The workers, mostly white collar, were notified about the decisions early Friday. The company confirmed the layoffs in a statement but gave few details.

“We need to optimize for speed and excellence,” the statement said. “This includes operating with efficiency, ensuring we have the right team structure and focusing on our top priorities.”

In Canada, a small number of workers were affected, the automaker said in an email.

“We do not have specifics to share; here in Canada, the reductions impacted a small number of our Canadian team,” said Natalie Nankil, director of corporate and internal communications at GM Canada.

GM and other automakers have been navigating an uncertain transition to electric vehicles both in the U.S. and worldwide, trying to figure out where to invest capital and how fast the switch will happen.

The company has had to develop and update gas-powered models while investing in EV battery and assembly plants as well as minerals and other parts for the next generation of electric vehicles.

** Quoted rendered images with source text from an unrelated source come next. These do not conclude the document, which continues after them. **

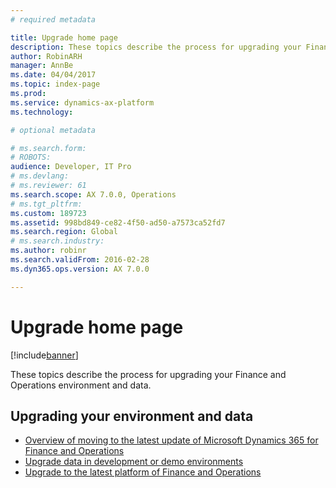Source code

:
 ```yaml
---
# required metadata

title: Upgrade home page
description: These topics describe the process for upgrading your Finance and Operations environment and data.
author: RobinARH
manager: AnnBe
ms.date: 04/04/2017
ms.topic: index-page
ms.prod: 
ms.service: dynamics-ax-platform
ms.technology: 

# optional metadata

# ms.search.form: 
# ROBOTS: 
audience: Developer, IT Pro
# ms.devlang: 
# ms.reviewer: 61
ms.search.scope: AX 7.0.0, Operations
# ms.tgt_pltfrm: 
ms.custom: 189723
ms.assetid: 998bd849-ce82-4f50-ad50-a7573ca52fd7
ms.search.region: Global
# ms.search.industry: 
ms.author: robinr
ms.search.validFrom: 2016-02-28
ms.dyn365.ops.version: AX 7.0.0

---
```


# Upgrade home page

[!include[banner](../includes/banner.md)]


These topics describe the process for upgrading your Finance and Operations environment and data.

Upgrading your environment and data
-----------------------------------

-   [Overview of moving to the latest update of Microsoft Dynamics 365 for Finance and Operations](upgrade-latest-update.md)
-   [Upgrade data in development or demo environments](upgrade-data-to-latest-update.md)
-   [Upgrade to the latest platform of Finance and Operations](upgrade-latest-platform-update.md)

Through September, U.S. new EV sales are up 7.2% to about 936,000, according to Motorintelligence.com. That’s slower growth than the 47% increase in 2023. But EV sales this year are likely to surpass last year’s record of 1.19 million, and the EV share of new vehicle sales this year is 7.9%, up from 7.6% last year.

GM has about 150,000 employees worldwide, with the largest group at its technical center in the Detroit suburb of Warren, Michigan. The company had 76,000 white-collar workers worldwide at the end of last year.

Chief Financial Officer Paul Jacobson said last month that GM is on track to reach its goal of cutting $2 billion in fixed costs by the end of this year.

Last April, about 5,000 GM white-collar workers at General Motors took the company’s buyout offers, which the automaker said at the time was enough to avoid layoffs.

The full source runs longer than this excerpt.